▶ Assignment
In the data beneath this task, how many lines contain "alleles"? Answer with the number only.

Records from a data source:
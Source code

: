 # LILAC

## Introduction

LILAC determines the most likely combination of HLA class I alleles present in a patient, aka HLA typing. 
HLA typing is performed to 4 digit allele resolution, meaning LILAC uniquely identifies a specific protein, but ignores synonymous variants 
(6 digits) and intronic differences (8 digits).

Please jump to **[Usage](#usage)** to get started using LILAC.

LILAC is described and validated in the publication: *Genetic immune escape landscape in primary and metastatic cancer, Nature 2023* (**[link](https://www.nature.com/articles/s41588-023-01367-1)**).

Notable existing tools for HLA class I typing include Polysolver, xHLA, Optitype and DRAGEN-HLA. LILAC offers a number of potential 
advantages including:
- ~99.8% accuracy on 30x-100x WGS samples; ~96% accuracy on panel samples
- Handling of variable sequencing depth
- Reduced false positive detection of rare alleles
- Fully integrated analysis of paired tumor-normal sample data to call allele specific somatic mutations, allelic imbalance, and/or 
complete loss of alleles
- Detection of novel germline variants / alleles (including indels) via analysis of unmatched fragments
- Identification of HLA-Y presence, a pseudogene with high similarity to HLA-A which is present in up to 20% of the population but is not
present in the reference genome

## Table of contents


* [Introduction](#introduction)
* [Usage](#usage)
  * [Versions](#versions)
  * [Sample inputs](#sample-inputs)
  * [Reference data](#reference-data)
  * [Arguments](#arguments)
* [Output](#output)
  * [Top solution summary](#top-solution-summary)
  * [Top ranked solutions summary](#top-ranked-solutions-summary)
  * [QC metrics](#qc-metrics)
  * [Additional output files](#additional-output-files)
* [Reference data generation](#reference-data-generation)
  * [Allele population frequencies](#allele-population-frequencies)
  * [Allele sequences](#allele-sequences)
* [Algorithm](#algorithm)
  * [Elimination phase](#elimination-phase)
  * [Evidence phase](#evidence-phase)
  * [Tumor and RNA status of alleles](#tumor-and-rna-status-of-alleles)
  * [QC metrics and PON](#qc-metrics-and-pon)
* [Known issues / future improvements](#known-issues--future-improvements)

▶ Exercise answer
5